Raising swine in high-rises seems like the premise of a dystopian television show—but it’s happening in real life. And from my perspective, it’s frightening.
Last fall, the world’s largest free-standing hog farm opened in a rural village in central China. It’s 26 stories tall. And together with an identical farm set to open soon, they’re expected to raise a staggering 1.2 million pigs per year.
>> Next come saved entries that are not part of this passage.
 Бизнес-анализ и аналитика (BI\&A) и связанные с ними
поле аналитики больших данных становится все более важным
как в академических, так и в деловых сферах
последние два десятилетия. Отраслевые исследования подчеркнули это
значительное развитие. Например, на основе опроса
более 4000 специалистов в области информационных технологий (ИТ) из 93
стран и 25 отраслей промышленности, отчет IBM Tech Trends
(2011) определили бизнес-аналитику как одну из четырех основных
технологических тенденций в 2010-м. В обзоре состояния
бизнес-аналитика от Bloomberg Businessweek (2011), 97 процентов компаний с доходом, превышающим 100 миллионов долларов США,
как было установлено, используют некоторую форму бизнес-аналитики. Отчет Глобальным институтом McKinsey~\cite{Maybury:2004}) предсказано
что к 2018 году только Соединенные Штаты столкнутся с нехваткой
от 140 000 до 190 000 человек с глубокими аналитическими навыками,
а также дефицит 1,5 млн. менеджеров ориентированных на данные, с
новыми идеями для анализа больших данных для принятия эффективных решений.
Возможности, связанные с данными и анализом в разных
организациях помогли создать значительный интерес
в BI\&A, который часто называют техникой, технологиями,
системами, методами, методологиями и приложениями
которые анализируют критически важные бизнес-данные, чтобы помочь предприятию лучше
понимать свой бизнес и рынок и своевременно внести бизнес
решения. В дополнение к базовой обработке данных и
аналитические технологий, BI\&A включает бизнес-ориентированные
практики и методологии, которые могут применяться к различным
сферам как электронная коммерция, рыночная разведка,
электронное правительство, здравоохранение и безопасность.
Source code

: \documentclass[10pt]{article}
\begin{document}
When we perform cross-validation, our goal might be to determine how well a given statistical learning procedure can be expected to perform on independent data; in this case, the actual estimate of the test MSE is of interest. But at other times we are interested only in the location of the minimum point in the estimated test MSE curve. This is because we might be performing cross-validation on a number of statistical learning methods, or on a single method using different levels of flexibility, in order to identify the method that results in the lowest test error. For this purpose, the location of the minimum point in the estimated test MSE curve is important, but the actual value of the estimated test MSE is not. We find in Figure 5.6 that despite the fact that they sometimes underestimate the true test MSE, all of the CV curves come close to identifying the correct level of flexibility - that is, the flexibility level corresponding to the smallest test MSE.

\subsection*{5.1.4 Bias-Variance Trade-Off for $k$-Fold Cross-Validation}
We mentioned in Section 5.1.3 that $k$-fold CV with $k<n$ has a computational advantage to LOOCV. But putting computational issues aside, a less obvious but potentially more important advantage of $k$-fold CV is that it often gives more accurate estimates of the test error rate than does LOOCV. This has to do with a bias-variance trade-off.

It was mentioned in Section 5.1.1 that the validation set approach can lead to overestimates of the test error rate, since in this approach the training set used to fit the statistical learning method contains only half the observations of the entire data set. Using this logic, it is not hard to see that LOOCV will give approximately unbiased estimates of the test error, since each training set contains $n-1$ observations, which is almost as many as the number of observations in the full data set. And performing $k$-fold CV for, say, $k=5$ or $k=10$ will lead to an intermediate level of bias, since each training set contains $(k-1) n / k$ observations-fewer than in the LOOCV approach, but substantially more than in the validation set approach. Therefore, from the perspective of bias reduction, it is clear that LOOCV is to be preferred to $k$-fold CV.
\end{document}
Here’s how it works: The building looks like an enormous parking garage, and each floor is devoted to a different life stage of the animal. Massive amounts of feed are stored at the top of the structure, and 1 million pounds per day are distributed throughout the building by automated feeding machines that take into account hogs’ health and weight. Meanwhile, manure and wastewater come out the bottom.
I’m not being glib when I say this gives a new meaning to “factory farms.” New York Times journalists who toured the factory said it was “more like a Foxconn factory for pigs with the precision required of an iPhone production line.” Workers are on-site to help clean and monitor things, but so much of the operation is computerized.
And I’m also not being overly dramatic when I say this: High-rise hog farms are terrifying—for people, for animals, and for our planet. Those of us who’ve been watching the global livestock sector have known that these high-rises were on the horizon, and many of us have been warning against them for years. But now we’re seeing them come to life, and I continue to have extraordinarily serious concerns.
Raising animals humanely means giving them space to perform their natural behaviors, outdoors, in fresh air with plenty of room to move around. This is simply not possible in a 26-story building. And these conditions aren’t good for workers, either: Just look at the New York Times
Plus, cramming so many animals into tight spaces increases the risk for diseases to spread—not only to other animals, but potentially to people, too.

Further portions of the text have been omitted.